Another Wheel of Time book? Sure, I have space for that...

Another Wheel of Time book? Sure, I have space for that…

Now any one of those storylines might make for a really good book by itself, and therein lies the solution to the sagginess of this part of the series. They’re all interesting stories, but they all move at different paces, climax at different points, and have vastly different themes and atmospheres. In order to jam them all together into the Wheel of Time books, Jordan had to play fast and loose with chronologies, often backtracking in one story so that he could catch up in another. What’s more, moving from one storyline to another was jarring and unpleasant, making it a chore to actually read the books.

What he could have done was to create five mini-series following Lord of Chaos, perhaps of two or three books each. Each series could flow at its own pace, and stay focused on one of the five major characters, with no break or interruption in the story’s flow. Each story would have been allowed to develop freely, and then they would all come back together to re-integrate into the main series, which would once again present a more unified narrative that brings us to the end.

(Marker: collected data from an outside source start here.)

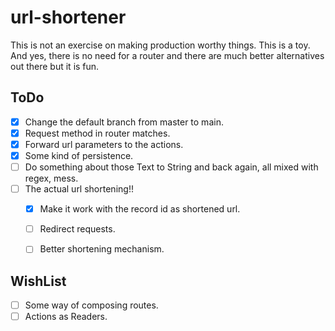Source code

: # url-shortener

This is not an exercise on making production worthy things. This is
a toy. And yes, there is no need for a router and there are much better
alternatives out there but it is fun.

## ToDo
- [X] Change the default branch from master to main.
- [X] Request method in router matches.
- [X] Forward url parameters to the actions.
- [X] Some kind of persistence.
- [ ] Do something about those Text to String and back again, all mixed with
      regex, mess.
- [ ] The actual url shortening!!
  - [X] Make it work with the record id as shortened url.
  - [ ] Redirect requests.
  - [ ] Better shortening mechanism.



## WishList
- [ ] Some way of composing routes.
- [ ] Actions as Readers.
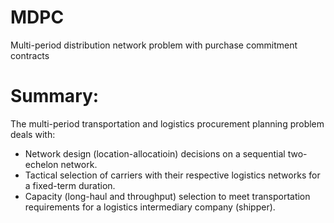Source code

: # MDPC
Multi-period distribution network problem with purchase commitment contracts

# Summary:
The multi-period transportation and logistics procurement planning problem deals with: 
- Network design (location-allocatioin) decisions on a sequential two-echelon network. 
- Tactical selection of carriers with their respective logistics networks for a fixed-term duration.
- Capacity (long-haul and throughput) selection to meet transportation requirements 
for a logistics intermediary company (shipper).


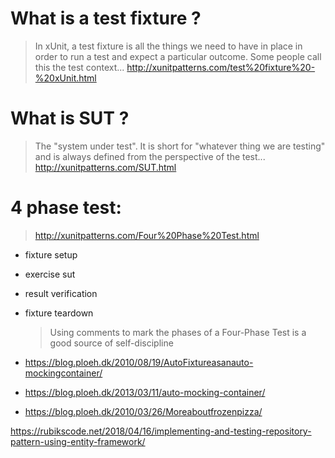# What is a test fixture ?

> In xUnit, a test fixture is all the things we need to have in place in order to run a test and expect a particular outcome. Some people call this the test context...
> http://xunitpatterns.com/test%20fixture%20-%20xUnit.html

# What is SUT ?

> The "system under test". It is short for "whatever thing we are testing" and is always defined from the perspective of the test...
> http://xunitpatterns.com/SUT.html

# 4 phase test:

> http://xunitpatterns.com/Four%20Phase%20Test.html

- fixture setup
- exercise sut
- result verification
- fixture teardown

  > Using comments to mark the phases of a Four-Phase Test is a good source of self-discipline

- https://blog.ploeh.dk/2010/08/19/AutoFixtureasanauto-mockingcontainer/
- https://blog.ploeh.dk/2013/03/11/auto-mocking-container/
- https://blog.ploeh.dk/2010/03/26/Moreaboutfrozenpizza/

https://rubikscode.net/2018/04/16/implementing-and-testing-repository-pattern-using-entity-framework/
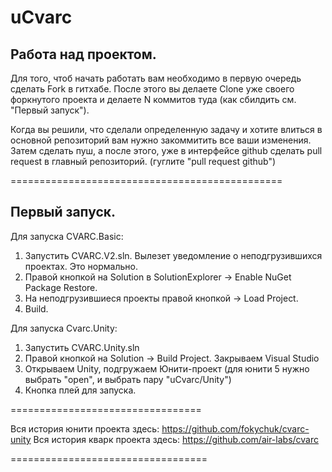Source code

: # uCvarc
  Работа над проектом.
  ----------------------
Для того, чтоб начать работать вам необходимо в первую очередь сделать Fork в гитхабе.
После этого вы делаете Clone уже своего форкнутого проекта и делаете N коммитов туда (как сбилдить см. "Первый запуск").

Когда вы решили, что сделали определенную задачу и хотите влиться в основной репозиторий вам нужно закоммитить все ваши изменения.
Затем сделать пуш, а после этого, уже в интерфейсе github сделать pull request в главный репозиторий. (гуглите "pull request github")

===============================================

  Первый запуск.
  ------------------
Для запуска CVARC.Basic:
 1. Запустить CVARC.V2.sln. Вылезет уведомление о неподгрузившихся проектах. Это нормально.
 2. Правой кнопкой на Solution в SolutionExplorer -> Enable NuGet Package Restore.
 3. На неподгрузившиеся проекты правой кнопкой -> Load Project.
 4. Build.

Для запуска Cvarc.Unity:
 1. Запустить CVARC.Unity.sln
 2. Правой кнопкой на Solution -> Build Project. Закрываем Visual Studio
 3. Открываем Unity, подгружаем Юнити-проект (для юнити 5 нужно выбрать "open", и выбрать пару "uCvarc/Unity")
 4. Кнопка плей для запуска.

=================================

Вся история юнити проекта здесь: https://github.com/fokychuk/cvarc-unity
Вся история кварк проекта здесь: https://github.com/air-labs/cvarc

==================================



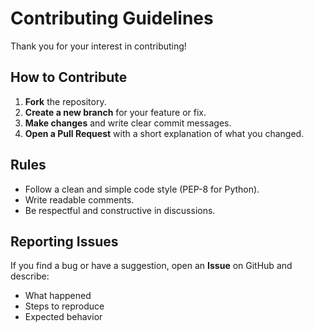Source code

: # Contributing Guidelines

Thank you for your interest in contributing!

## How to Contribute
1. **Fork** the repository.
2. **Create a new branch** for your feature or fix.
3. **Make changes** and write clear commit messages.
4. **Open a Pull Request** with a short explanation of what you changed.

## Rules
- Follow a clean and simple code style (PEP-8 for Python).
- Write readable comments.
- Be respectful and constructive in discussions.

## Reporting Issues
If you find a bug or have a suggestion, open an **Issue** on GitHub and describe:
- What happened  
- Steps to reproduce  
- Expected behavior
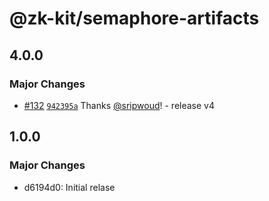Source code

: # @zk-kit/semaphore-artifacts

## 4.0.0

### Major Changes

- [#132](https://github.com/privacy-scaling-explorations/snark-artifacts/pull/132) [`942395a`](https://github.com/privacy-scaling-explorations/snark-artifacts/commit/942395a2b0febfc054f82da92bf4c687ec4e7d1f) Thanks [@sripwoud](https://github.com/sripwoud)! - release v4

## 1.0.0

### Major Changes

- d6194d0: Initial relase
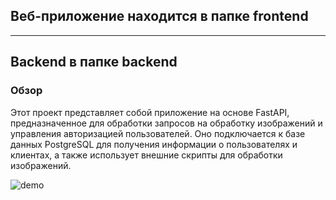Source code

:## Веб-приложение находится в папке frontend
---
## Backend в папке backend

### Обзор
Этот проект представляет собой приложение на основе FastAPI, предназначенное для обработки запросов на обработку изображений и управления авторизацией пользователей. Оно подключается к базе данных PostgreSQL для получения информации о пользователях и клиентах, а также использует внешние скрипты для обработки изображений.


![demo](https://github.com/PouLou111/gazprom_hack/assets/145618235/75d593e3-5f42-4244-8c20-3d4b9b94c032)
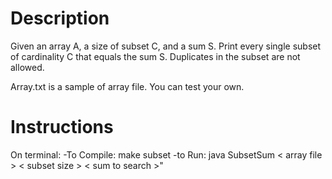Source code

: # Description
Given an array A, a size of subset C, and a sum S. Print every single subset of cardinality C that equals the sum S. Duplicates in the subset are not allowed.

Array.txt is a sample of array file. You can test your own.

# Instructions
On terminal:
-To Compile: make subset
-to Run: java SubsetSum < array file > < subset size > < sum to search >"
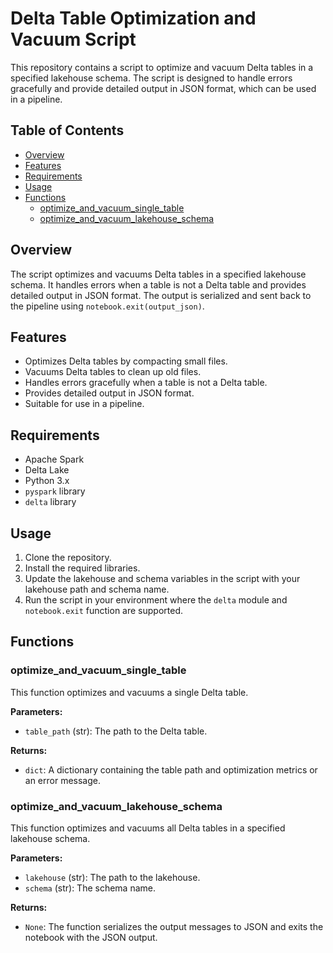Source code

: 
# Delta Table Optimization and Vacuum Script

This repository contains a script to optimize and vacuum Delta tables in a specified lakehouse schema. The script is designed to handle errors gracefully and provide detailed output in JSON format, which can be used in a pipeline.

## Table of Contents
- [Overview](#overview)
- [Features](#features)
- [Requirements](#requirements)
- [Usage](#usage)
- [Functions](#functions)
  - [optimize_and_vacuum_single_table](#optimize_and_vacuum_single_table)
  - [optimize_and_vacuum_lakehouse_schema](#optimize_and_vacuum_lakehouse_schema)


## Overview
The script optimizes and vacuums Delta tables in a specified lakehouse schema. It handles errors when a table is not a Delta table and provides detailed output in JSON format. The output is serialized and sent back to the pipeline using `notebook.exit(output_json)`.

## Features
- Optimizes Delta tables by compacting small files.
- Vacuums Delta tables to clean up old files.
- Handles errors gracefully when a table is not a Delta table.
- Provides detailed output in JSON format.
- Suitable for use in a pipeline.

## Requirements
- Apache Spark
- Delta Lake
- Python 3.x
- `pyspark` library
- `delta` library

## Usage
1. Clone the repository.
2. Install the required libraries.
3. Update the lakehouse and schema variables in the script with your lakehouse path and schema name.
4. Run the script in your environment where the `delta` module and `notebook.exit` function are supported.

## Functions

### optimize_and_vacuum_single_table
This function optimizes and vacuums a single Delta table.

**Parameters:**
- `table_path` (str): The path to the Delta table.

**Returns:**
- `dict`: A dictionary containing the table path and optimization metrics or an error message.

### optimize_and_vacuum_lakehouse_schema
This function optimizes and vacuums all Delta tables in a specified lakehouse schema.

**Parameters:**
- `lakehouse` (str): The path to the lakehouse.
- `schema` (str): The schema name.

**Returns:**
- `None`: The function serializes the output messages to JSON and exits the notebook with the JSON output.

Or even – and this is something I’m pretty sure has never been done – let the five storylines play out without ever re-integrating them. That would mean the Wheel of Time series becoming more of a Shared World group of books, rather than finishing as the series that started way back in Eye of the World. This would never work, though – it’s only in real life that people start off together, drift apart and never reconnect again, and if there’s anything I’m reading this series for, it is not its resemblance to the real world.

Temporarily splitting into five sub-series might have solved a whole lot of problems though. The reader would have been able to decide which stories interested him the most. Devoted followers, of course, would have bought them all and read them all, but if you’re not interested in watching Perrin anguish over Faile, or you rightly think that Mat’s storyline is pretty rudderless and won’t mean anything until he reconnects with Rand, you’d be able to skip that mini-series. Some clever writing would be necessary once they all integrate, but it would be possible to enjoy the Wheel of Time without necessarily jumping around five storylines every ten chapters or so.

"Don't let it overwhelm you, Artax! Only four more books to go!"

“Don’t let it overwhelm you, Artax! Only four more books to go!”

My point is that the middle of this series has turned out to be muddled and clunky, and if there’s any point where readers might just give up, it would be here. The good news is that in this book, the five storylines finally catch up to each other; the first 357 pages are describing what’s happening in the other storylines while Rand and Nynaeve were cleansing saidin back in Winter’s Heart. Once that event has passed in all five stories, the narrative flow seems to smooth out a lot, and the reading gets easier. I can’t say how long that will last, or how long it’ll take before they all re-integrate, but I know they will sooner or later.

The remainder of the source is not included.